I get that some people just don’t like the taste, and that’s fine, at least they gave it a go. But on some of the occasions when I have dined out with groups and ordered an offal based dish (and when given the option, I will always go for it if it’s there) there is an inevitable ‘ewwww’ moment from one of my fellow diners. When I press them if they’ve ever tasted what I have been served, 9 times out of 10 they say no. How on earth can you say you hate something you’ve never even tried?
We Aussies are such a squeamish lot, we don’t like mould in our cheeses, we don’t like our sausages to be made with blood (but we’ll eat hot dogs, go figure?!) or our milk to be un-pasteurised. I guess I wouldn’t have survived evolution as I’ll pretty much put anything in my mouth. I’d be the person trying deep fried crickets in Thailand or eating the maggot-cured cheese in Europe (though I admit that last one may be a stretch if they’re not removed). I suspect it’s often not about the taste (ok, sometimes offal can be overpowering in large amounts) but what it did when it was ‘working’. Funny no one complains about eating what is essentially muscle tissue or in the case of eggs – a giant ovum.
Sparrow Kitchen & Bar in North Adelaide has the most divine Chicken Liver Pappadelle (I like to try new things but it’s hard to go past this favourite so I end up ordering the same thing when I go there). I think if most people tried this and other offal dishes that have been prepared correctly they might change their minds a bit. Perhaps they are scarred by unpleasant childhood memories (I wouldn’t know, all I remember is the tripe with white sauce and pressed tongue that my grandmother used to serve and I loved those).
I guess some offal items are a bit hard to prepare too (think tripe, brains), and a bit stinky when raw (Kidneys) but my theory is that it’s generally worth the extra effort. That and I don’t mind spending inordinate amounts of time in the kitchen. Anyway, some are ridiculously easy; chicken livers would have to be one of the easiest things to prepare (just don’t overcook them!) and they taste great. Don’t forget about the high iron levels in lamb’s fry! Liver Pate is surprisingly easy to prepare, if a little time consuming and kicks the butt of most store bought varieties (with some high end exceptions).
Access might be another thing, offal can be hard to find at times.
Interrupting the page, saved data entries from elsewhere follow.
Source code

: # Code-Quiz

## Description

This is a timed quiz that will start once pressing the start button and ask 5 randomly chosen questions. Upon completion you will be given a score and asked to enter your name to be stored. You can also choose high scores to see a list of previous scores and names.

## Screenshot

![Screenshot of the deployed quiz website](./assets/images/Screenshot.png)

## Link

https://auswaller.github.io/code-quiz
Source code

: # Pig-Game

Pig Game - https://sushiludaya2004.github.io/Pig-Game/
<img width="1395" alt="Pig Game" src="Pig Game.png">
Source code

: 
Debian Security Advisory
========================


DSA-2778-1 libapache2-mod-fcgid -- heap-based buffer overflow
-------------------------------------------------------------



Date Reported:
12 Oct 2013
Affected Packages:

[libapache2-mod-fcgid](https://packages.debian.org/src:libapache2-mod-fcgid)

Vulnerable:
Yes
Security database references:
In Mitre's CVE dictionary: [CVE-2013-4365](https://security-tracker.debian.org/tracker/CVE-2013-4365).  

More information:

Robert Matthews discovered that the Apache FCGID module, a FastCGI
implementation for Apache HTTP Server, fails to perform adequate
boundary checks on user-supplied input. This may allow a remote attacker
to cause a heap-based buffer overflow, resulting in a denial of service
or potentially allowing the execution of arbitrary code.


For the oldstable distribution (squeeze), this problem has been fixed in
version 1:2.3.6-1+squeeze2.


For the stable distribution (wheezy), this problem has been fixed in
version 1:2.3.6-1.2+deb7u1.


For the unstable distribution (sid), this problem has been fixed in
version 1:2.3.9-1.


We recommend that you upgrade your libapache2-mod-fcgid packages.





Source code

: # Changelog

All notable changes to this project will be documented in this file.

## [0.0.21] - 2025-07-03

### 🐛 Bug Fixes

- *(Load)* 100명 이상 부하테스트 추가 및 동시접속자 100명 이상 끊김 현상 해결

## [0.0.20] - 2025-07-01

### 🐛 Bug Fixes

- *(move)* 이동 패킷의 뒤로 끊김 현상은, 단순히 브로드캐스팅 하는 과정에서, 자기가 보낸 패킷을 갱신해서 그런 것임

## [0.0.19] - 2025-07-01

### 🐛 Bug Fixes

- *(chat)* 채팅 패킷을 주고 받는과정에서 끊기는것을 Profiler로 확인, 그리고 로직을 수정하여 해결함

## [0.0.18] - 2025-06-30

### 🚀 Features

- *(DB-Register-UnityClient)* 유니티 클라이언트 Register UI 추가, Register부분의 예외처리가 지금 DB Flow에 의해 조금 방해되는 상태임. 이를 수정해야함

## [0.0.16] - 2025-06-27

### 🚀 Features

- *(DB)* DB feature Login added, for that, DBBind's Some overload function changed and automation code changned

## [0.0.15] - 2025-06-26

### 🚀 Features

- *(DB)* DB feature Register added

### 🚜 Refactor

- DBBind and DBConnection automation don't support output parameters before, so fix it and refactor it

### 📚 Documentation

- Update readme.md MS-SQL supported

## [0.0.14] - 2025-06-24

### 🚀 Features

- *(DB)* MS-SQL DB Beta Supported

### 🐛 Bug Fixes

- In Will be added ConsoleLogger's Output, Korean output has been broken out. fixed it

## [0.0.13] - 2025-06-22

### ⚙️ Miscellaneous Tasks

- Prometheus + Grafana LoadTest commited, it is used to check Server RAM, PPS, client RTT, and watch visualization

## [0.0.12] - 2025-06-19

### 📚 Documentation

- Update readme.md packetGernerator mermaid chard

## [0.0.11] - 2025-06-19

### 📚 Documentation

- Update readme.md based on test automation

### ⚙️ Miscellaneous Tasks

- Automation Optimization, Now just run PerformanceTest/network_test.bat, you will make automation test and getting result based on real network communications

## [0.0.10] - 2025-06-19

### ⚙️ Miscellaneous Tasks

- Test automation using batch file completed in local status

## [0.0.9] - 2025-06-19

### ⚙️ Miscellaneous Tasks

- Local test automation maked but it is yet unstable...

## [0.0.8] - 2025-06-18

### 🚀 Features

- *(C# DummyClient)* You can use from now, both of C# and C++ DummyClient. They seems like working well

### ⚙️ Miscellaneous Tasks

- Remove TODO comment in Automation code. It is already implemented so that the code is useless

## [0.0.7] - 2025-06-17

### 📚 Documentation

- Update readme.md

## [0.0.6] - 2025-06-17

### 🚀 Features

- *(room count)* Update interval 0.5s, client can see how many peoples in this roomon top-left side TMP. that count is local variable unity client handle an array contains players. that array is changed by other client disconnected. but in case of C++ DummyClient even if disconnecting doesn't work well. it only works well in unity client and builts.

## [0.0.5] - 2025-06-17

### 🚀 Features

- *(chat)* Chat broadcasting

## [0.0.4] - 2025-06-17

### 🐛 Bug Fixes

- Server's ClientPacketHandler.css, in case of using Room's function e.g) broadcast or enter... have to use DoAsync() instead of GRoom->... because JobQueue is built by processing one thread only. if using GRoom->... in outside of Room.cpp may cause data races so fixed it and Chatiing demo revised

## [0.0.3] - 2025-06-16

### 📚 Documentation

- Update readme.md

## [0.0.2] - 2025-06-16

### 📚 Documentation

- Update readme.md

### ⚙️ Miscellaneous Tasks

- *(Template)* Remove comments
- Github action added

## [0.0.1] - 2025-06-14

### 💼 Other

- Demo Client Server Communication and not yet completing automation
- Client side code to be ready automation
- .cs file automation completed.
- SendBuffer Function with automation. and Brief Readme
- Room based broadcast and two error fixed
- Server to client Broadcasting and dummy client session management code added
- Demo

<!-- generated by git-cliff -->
When I asked a local butcher if they had any lamb kidneys a while back; their response was that the extra effort of removing these/getting rid of the surrounding fat (why not leave it on!!? I don’t care!) was not worth the measly amount that they can sell them for. What a waste, and they call themselves a butcher (I don’t shop at this particular place anymore, not just because of that reason though).
I am starting to notice though; my local supermarket has started to keep a small selection – most of the time kidneys and livers and the occasional heart or tongue. Not much variety but it’s a start. Problem is; if you don’t get there early their small selection is usually sold out. Obviously there is a small group of other converts in my area, which is promising.
In Europe, offal is reportedly very expensive (supply & demand, people actually WANT to buy it) and here we throw it away like garbage. In these lean times you’d think we’d make things stretch a little bit more and not be so wasteful.
If I’m completely honest, I do hope that Aussies continue to shun offal, as it will keep the prices low for devotees like me. Maybe one day it will go the way of the lamb shank, a once delicious but un-fashionable cheap cut that can cost as much as $10 for one shank.